Data for this exercise:
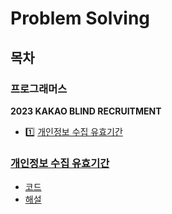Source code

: # Problem Solving

## 목차

### 프로그래머스

**2023 KAKAO BLIND RECRUITMENT**

- 1️⃣ [개인정보 수집 유효기간](#개인정보-수집-유효기간)



### [개인정보 수집 유효기간](https://school.programmers.co.kr/learn/courses/30/lessons/150370)

- [코드](https://github.com/devMuscle/TIL/tree/main/problem-solving/%EA%B0%9C%EC%9D%B8%EC%A0%95%EB%B3%B4%20%EC%88%98%EC%A7%91%20%EC%9C%A0%ED%9A%A8%EA%B8%B0%EA%B0%84)
- [해설](https://velog.io/@hongxipyo/%ED%94%84%EB%A1%9C%EA%B7%B8%EB%9E%98%EB%A8%B8%EC%8A%A4-%EA%B0%9C%EC%9D%B8%EC%A0%95%EB%B3%B4-%EC%88%98%EC%A7%91-%EC%9C%A0%ED%9A%A8%EA%B8%B0%EA%B0%84-Java)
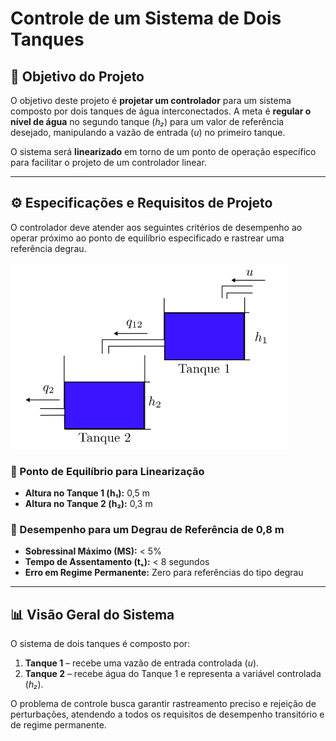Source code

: # Controle de um Sistema de Dois Tanques

## 📌 Objetivo do Projeto

O objetivo deste projeto é **projetar um controlador** para um sistema composto por dois tanques de água interconectados. A meta é **regular o nível de água** no segundo tanque (*h₂*) para um valor de referência desejado, manipulando a vazão de entrada (*u*) no primeiro tanque.

O sistema será **linearizado** em torno de um ponto de operação específico para facilitar o projeto de um controlador linear.

---

## ⚙️ Especificações e Requisitos de Projeto

O controlador deve atender aos seguintes critérios de desempenho ao operar próximo ao ponto de equilíbrio especificado e rastrear uma referência degrau.

![Tanks System](ref/image.png)

### 🔹 Ponto de Equilíbrio para Linearização
- **Altura no Tanque 1 (h₁):** 0,5 m  
- **Altura no Tanque 2 (h₂):** 0,3 m

### 🔹 Desempenho para um Degrau de Referência de 0,8 m
- **Sobressinal Máximo (MS):** < 5%  
- **Tempo de Assentamento (tₛ):** < 8 segundos  
- **Erro em Regime Permanente:** Zero para referências do tipo degrau

---

## 📊 Visão Geral do Sistema

O sistema de dois tanques é composto por:
1. **Tanque 1** – recebe uma vazão de entrada controlada (*u*).  
2. **Tanque 2** – recebe água do Tanque 1 e representa a variável controlada (*h₂*).  

O problema de controle busca garantir rastreamento preciso e rejeição de perturbações, atendendo a todos os requisitos de desempenho transitório e de regime permanente.

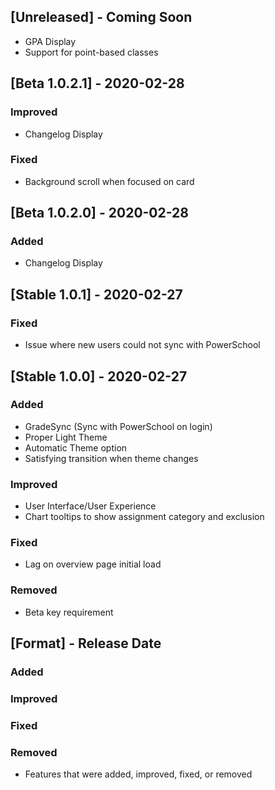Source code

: <!--Follow this format-->
<!--## [Version] - YYYY-MM-DD-->
<!--### Added/Improved/Fixed/Removed **ONLY** -->
<!--(-) Specifics-->

## [Unreleased] - Coming Soon
- GPA Display
- Support for point-based classes

## [Beta 1.0.2.1] - 2020-02-28
### Improved
- Changelog Display

### Fixed
- Background scroll when focused on card

## [Beta 1.0.2.0] - 2020-02-28
### Added
- Changelog Display

## [Stable 1.0.1] - 2020-02-27
### Fixed
- Issue where new users could not sync with PowerSchool

## [Stable 1.0.0] - 2020-02-27
### Added
- GradeSync (Sync with PowerSchool on login)
- Proper Light Theme
- Automatic Theme option
- Satisfying transition when theme changes

### Improved
- User Interface/User Experience
- Chart tooltips to show assignment category and exclusion

### Fixed
- Lag on overview page initial load

### Removed
- Beta key requirement

## [Format] - Release Date
### Added
### Improved
### Fixed
### Removed
- Features that were added, improved, fixed, or removed
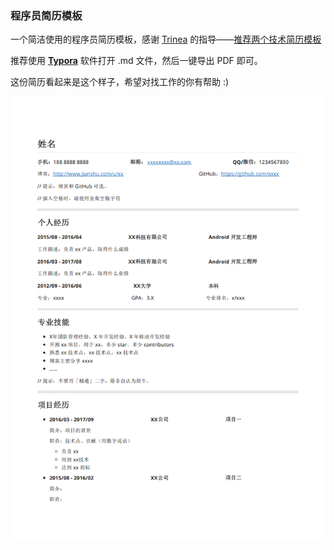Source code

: ### 程序员简历模板

一个简洁使用的程序员简历模板，感谢 [Trinea](https://github.com/Trinea) 的指导——[推荐两个技术简历模板](http://b.codekk.com/detail/Trinea/%E6%8E%A8%E8%8D%90%E4%B8%A4%E4%B8%AA%E6%8A%80%E6%9C%AF%E7%AE%80%E5%8E%86%E6%A8%A1%E6%9D%BF)

推荐使用 **[Typora](https://typora.io/)** 软件打开 .md 文件，然后一键导出 PDF 即可。

这份简历看起来是这个样子，希望对找工作的你有帮助 :)

![Programmer's resume](snapshot.png)
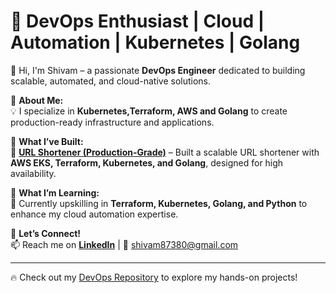 # 🚀 DevOps Enthusiast | Cloud | Automation | Kubernetes | Golang  

👋 Hi, I'm Shivam – a passionate **DevOps Engineer** dedicated to building scalable, automated, and cloud-native solutions.  

🔹 **About Me:**  
💡  I specialize in **Kubernetes,Terraform, AWS and Golang** to create production-ready infrastructure and applications.  

🔹 **What I’ve Built:**  
🚀 **[URL Shortener (Production-Grade)]([https://github.com/your-repo-link](https://github.com/shivam-sonkerr/url_shortener))** – Built a scalable URL shortener with **AWS EKS, Terraform, Kubernetes, and Golang**, designed for high availability.  

🔹 **What I’m Learning:**  
📖 Currently upskilling in **Terraform, Kubernetes, Golang, and Python** to enhance my cloud automation expertise.  

🔹 **Let’s Connect!**  
📫 Reach me on **[LinkedIn]([https://linkedin.com/in/your-profile](https://www.linkedin.com/in/shivam-sonker/))** | 📧  shivam87380@gmail.com

---

🔥 Check out my [DevOps Repository](https://github.com/shivam-sonkerr/url_shortener) to explore my hands-on projects!  
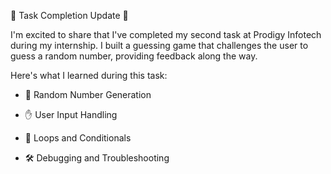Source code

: 🌟 Task Completion Update 🌟



I'm excited to share that I've completed my second task at Prodigy Infotech during my internship. I built a guessing game that challenges the user to guess a random number, providing feedback along the way.



Here's what I learned during this task:

- 🔢 Random Number Generation

- ✋ User Input Handling

- 🔄 Loops and Conditionals

- 🛠️ Debugging and Troubleshooting

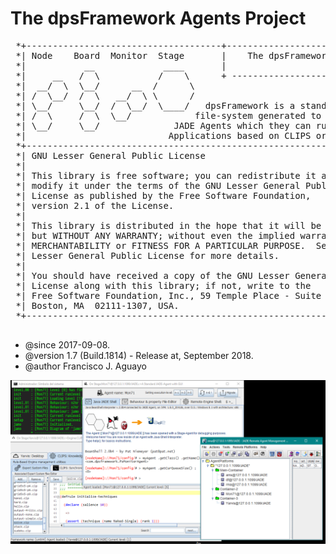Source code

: # The dpsFramework Agents Project

<pre>
 *+-------------------------------------+------------------------------------+
 *| Node    Board  Monitor  Stage       |    The dpsFramework Agents Project |
 *|           __             ____       |                                    |
 *|     __   /  \           /    \      + -----------------------------------|
 *|  __/  \  \__/      __  /      \                                          |
 *| /  \__/  /  \   __/  \ \      /                                          |
 *| \__/     \__/  /  \__/  \____/   dpsFramework is a standard directory on |
 *| /  \     /  \  \__/            file-system generated to launch groups of |
 *| \__/     \__/              JADE Agents which they can run Expert Systems |
 *|                           Applications based on CLIPS or Jess Technology.|
 *+--------------------------------------------------------------------------+
 *| GNU Lesser General Public License                                        |
 *|                                                                          |
 *| This library is free software; you can redistribute it and/or            |
 *| modify it under the terms of the GNU Lesser General Public               |
 *| License as published by the Free Software Foundation,                    |
 *| version 2.1 of the License.                                              |
 *|                                                                          |
 *| This library is distributed in the hope that it will be useful,          |
 *| but WITHOUT ANY WARRANTY; without even the implied warranty of           |
 *| MERCHANTABILITY or FITNESS FOR A PARTICULAR PURPOSE.  See the GNU        |
 *| Lesser General Public License for more details.                          |
 *|                                                                          |
 *| You should have received a copy of the GNU Lesser General Public         |
 *| License along with this library; if not, write to the                    |
 *| Free Software Foundation, Inc., 59 Temple Place - Suite 330,             |
 *| Boston, MA  02111-1307, USA.                                             |
 *+--------------------------------------------------------------------------+
 
</pre>
 
 * @since 2017-09-08.
 * @version 1.7 (Build.1814) - Release at, September 2018.
 * @author Francisco J. Aguayo
 
![Some psAgents' Fron-End](docs/images/readme-frontend-2agents.png)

Goal of the exercise: Transcribe the records above exactly, leaving every picture out of the copy.

Reply:
Source code

: # Problem Solving

## 목차

### 프로그래머스

**2023 KAKAO BLIND RECRUITMENT**

- 1️⃣ [개인정보 수집 유효기간](#개인정보-수집-유효기간)



### [개인정보 수집 유효기간](https://school.programmers.co.kr/learn/courses/30/lessons/150370)

- [코드](https://github.com/devMuscle/TIL/tree/main/problem-solving/%EA%B0%9C%EC%9D%B8%EC%A0%95%EB%B3%B4%20%EC%88%98%EC%A7%91%20%EC%9C%A0%ED%9A%A8%EA%B8%B0%EA%B0%84)
- [해설](https://velog.io/@hongxipyo/%ED%94%84%EB%A1%9C%EA%B7%B8%EB%9E%98%EB%A8%B8%EC%8A%A4-%EA%B0%9C%EC%9D%B8%EC%A0%95%EB%B3%B4-%EC%88%98%EC%A7%91-%EC%9C%A0%ED%9A%A8%EA%B8%B0%EA%B0%84-Java)
Source code

: # Controle de um Sistema de Dois Tanques

## 📌 Objetivo do Projeto

O objetivo deste projeto é **projetar um controlador** para um sistema composto por dois tanques de água interconectados. A meta é **regular o nível de água** no segundo tanque (*h₂*) para um valor de referência desejado, manipulando a vazão de entrada (*u*) no primeiro tanque.

O sistema será **linearizado** em torno de um ponto de operação específico para facilitar o projeto de um controlador linear.

---

## ⚙️ Especificações e Requisitos de Projeto

O controlador deve atender aos seguintes critérios de desempenho ao operar próximo ao ponto de equilíbrio especificado e rastrear uma referência degrau.

![Tanks System](ref/image.png)

### 🔹 Ponto de Equilíbrio para Linearização
- **Altura no Tanque 1 (h₁):** 0,5 m  
- **Altura no Tanque 2 (h₂):** 0,3 m

### 🔹 Desempenho para um Degrau de Referência de 0,8 m
- **Sobressinal Máximo (MS):** < 5%  
- **Tempo de Assentamento (tₛ):** < 8 segundos  
- **Erro em Regime Permanente:** Zero para referências do tipo degrau

---

## 📊 Visão Geral do Sistema

O sistema de dois tanques é composto por:
1. **Tanque 1** – recebe uma vazão de entrada controlada (*u*).  
2. **Tanque 2** – recebe água do Tanque 1 e representa a variável controlada (*h₂*).  

O problema de controle busca garantir rastreamento preciso e rejeição de perturbações, atendendo a todos os requisitos de desempenho transitório e de regime permanente.

Source code

: <!--Follow this format-->
<!--## [Version] - YYYY-MM-DD-->
<!--### Added/Improved/Fixed/Removed **ONLY** -->
<!--(-) Specifics-->

## [Unreleased] - Coming Soon
- GPA Display
- Support for point-based classes

## [Beta 1.0.2.1] - 2020-02-28
### Improved
- Changelog Display

### Fixed
- Background scroll when focused on card

## [Beta 1.0.2.0] - 2020-02-28
### Added
- Changelog Display

## [Stable 1.0.1] - 2020-02-27
### Fixed
- Issue where new users could not sync with PowerSchool

## [Stable 1.0.0] - 2020-02-27
### Added
- GradeSync (Sync with PowerSchool on login)
- Proper Light Theme
- Automatic Theme option
- Satisfying transition when theme changes

### Improved
- User Interface/User Experience
- Chart tooltips to show assignment category and exclusion

### Fixed
- Lag on overview page initial load

### Removed
- Beta key requirement

## [Format] - Release Date
### Added
### Improved
### Fixed
### Removed
- Features that were added, improved, fixed, or removed
Source code

: ### 程序员简历模板

一个简洁使用的程序员简历模板，感谢 [Trinea](https://github.com/Trinea) 的指导——[推荐两个技术简历模板](http://b.codekk.com/detail/Trinea/%E6%8E%A8%E8%8D%90%E4%B8%A4%E4%B8%AA%E6%8A%80%E6%9C%AF%E7%AE%80%E5%8E%86%E6%A8%A1%E6%9D%BF)

推荐使用 **[Typora](https://typora.io/)** 软件打开 .md 文件，然后一键导出 PDF 即可。

这份简历看起来是这个样子，希望对找工作的你有帮助 :)

![Programmer's resume](snapshot.png)
 # 🚀 DevOps Enthusiast | Cloud | Automation | Kubernetes | Golang  

👋 Hi, I'm Shivam – a passionate **DevOps Engineer** dedicated to building scalable, automated, and cloud-native solutions.  

🔹 **About Me:**  
💡  I specialize in **Kubernetes,Terraform, AWS and Golang** to create production-ready infrastructure and applications.  

🔹 **What I’ve Built:**  
🚀 **[URL Shortener (Production-Grade)]([https://github.com/your-repo-link](https://github.com/shivam-sonkerr/url_shortener))** – Built a scalable URL shortener with **AWS EKS, Terraform, Kubernetes, and Golang**, designed for high availability.  

🔹 **What I’m Learning:**  
📖 Currently upskilling in **Terraform, Kubernetes, Golang, and Python** to enhance my cloud automation expertise.  

🔹 **Let’s Connect!**  
📫 Reach me on **[LinkedIn]([https://linkedin.com/in/your-profile](https://www.linkedin.com/in/shivam-sonker/))** | 📧  shivam87380@gmail.com

---

🔥 Check out my [DevOps Repository](https://github.com/shivam-sonkerr/url_shortener) to explore my hands-on projects!  
Source code

: 🌟 Task Completion Update 🌟



I'm excited to share that I've completed my second task at Prodigy Infotech during my internship. I built a guessing game that challenges the user to guess a random number, providing feedback along the way.



Here's what I learned during this task:

- 🔢 Random Number Generation

- ✋ User Input Handling

- 🔄 Loops and Conditionals

- 🛠️ Debugging and Troubleshooting

Source code

: # The dpsFramework Agents Project

<pre>
 *+-------------------------------------+------------------------------------+
 *| Node    Board  Monitor  Stage       |    The dpsFramework Agents Project |
 *|           __             ____       |                                    |
 *|     __   /  \           /    \      + -----------------------------------|
 *|  __/  \  \__/      __  /      \                                          |
 *| /  \__/  /  \   __/  \ \      /                                          |
 *| \__/     \__/  /  \__/  \____/   dpsFramework is a standard directory on |
 *| /  \     /  \  \__/            file-system generated to launch groups of |
 *| \__/     \__/              JADE Agents which they can run Expert Systems |
 *|                           Applications based on CLIPS or Jess Technology.|
 *+--------------------------------------------------------------------------+
 *| GNU Lesser General Public License                                        |
 *|                                                                          |
 *| This library is free software; you can redistribute it and/or            |
 *| modify it under the terms of the GNU Lesser General Public               |
 *| License as published by the Free Software Foundation,                    |
 *| version 2.1 of the License.                                              |
 *|                                                                          |
 *| This library is distributed in the hope that it will be useful,          |
 *| but WITHOUT ANY WARRANTY; without even the implied warranty of           |
 *| MERCHANTABILITY or FITNESS FOR A PARTICULAR PURPOSE.  See the GNU        |
 *| Lesser General Public License for more details.                          |
 *|                                                                          |
 *| You should have received a copy of the GNU Lesser General Public         |
 *| License along with this library; if not, write to the                    |
 *| Free Software Foundation, Inc., 59 Temple Place - Suite 330,             |
 *| Boston, MA  02111-1307, USA.                                             |
 *+--------------------------------------------------------------------------+
 
</pre>
 
 * @since 2017-09-08.
 * @version 1.7 (Build.1814) - Release at, September 2018.
 * @author Francisco J. Aguayo
 
![Some psAgents' Fron-End](docs/images/readme-frontend-2agents.png)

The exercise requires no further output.